The first HIV case in Estonia was diagnosed in 1988, and since then a total of 9,711 (as of December 31, 2017). The rate of newly diagnosed cases of HIV has decreased over the last decade (from 46.0 cases per 100,000 in 2005 to 16.6 cases in 2017), but it has been quite stable in the last few years (20,6 cases per 100,000 in 2015 and 17.4 cases in 2016). Hetero- and homosexual transmission has increased as well as the proportion of cases among people older than 34 years (1, 2).
Men who have sex with men (MSM) have been identified as the group most at risk of HIV infection in the European Union (EU) / European Economic Association (EEA). 2016 HIV surveillance data from EU/EEA countries indicates that sex between men accounted for the largest proportion of cases diagnosed in 2016 – 40%. MSM accounted for 44% of new HIV cases in Finland, 36% in Sweden, 74% in Poland (3). Increasing of HIV prevalence among MSM is commonly observed trend in Baltic states (Latvia – 7.8%; Lithuania – 5.9%)(4).

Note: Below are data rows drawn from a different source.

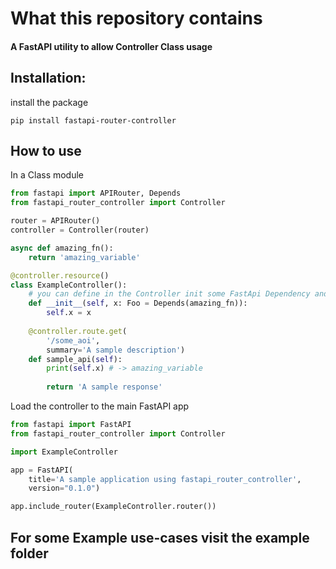 # What this repository contains
#### A FastAPI utility to allow Controller Class usage

## Installation: 

install the package
```
pip install fastapi-router-controller
```

## How to use

In a Class module

```python
from fastapi import APIRouter, Depends
from fastapi_router_controller import Controller

router = APIRouter()
controller = Controller(router)

async def amazing_fn():
    return 'amazing_variable'

@controller.resource()
class ExampleController():
    # you can define in the Controller init some FastApi Dependency and them are automatically loaded in controller methods
    def __init__(self, x: Foo = Depends(amazing_fn)):
        self.x = x
    
    @controller.route.get(
        '/some_aoi', 
        summary='A sample description')
    def sample_api(self):
        print(self.x) # -> amazing_variable
        
        return 'A sample response'
```

Load the controller to the main FastAPI app
```python
from fastapi import FastAPI
from fastapi_router_controller import Controller

import ExampleController

app = FastAPI(
    title='A sample application using fastapi_router_controller',
    version="0.1.0")

app.include_router(ExampleController.router())
```

## For some Example use-cases visit the example folder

The HIV prevalence among MSM is also reported in Eastern Europe and Central Asia: Ukraine – 8.5%; Georgia – 20.7%; Moldova – 9%; Russian Federation – 7.1% (Moscow) and 22.8% (St. Petersburg) (4). In Estonia, it is estimated that HIV prevalence among MSM is 2–3% (5). High rates of regional migration (e. g. 10,470 people immigrated to Estonia and 5,440 emigrated from Estonia in 2017) (6) and regional trans-border tourism (every year, approximately three million foreign tourists with accommodation and over three 5 million one day visitors travel to Estonia) can increase numbers of HIV and STI cases in Estonia.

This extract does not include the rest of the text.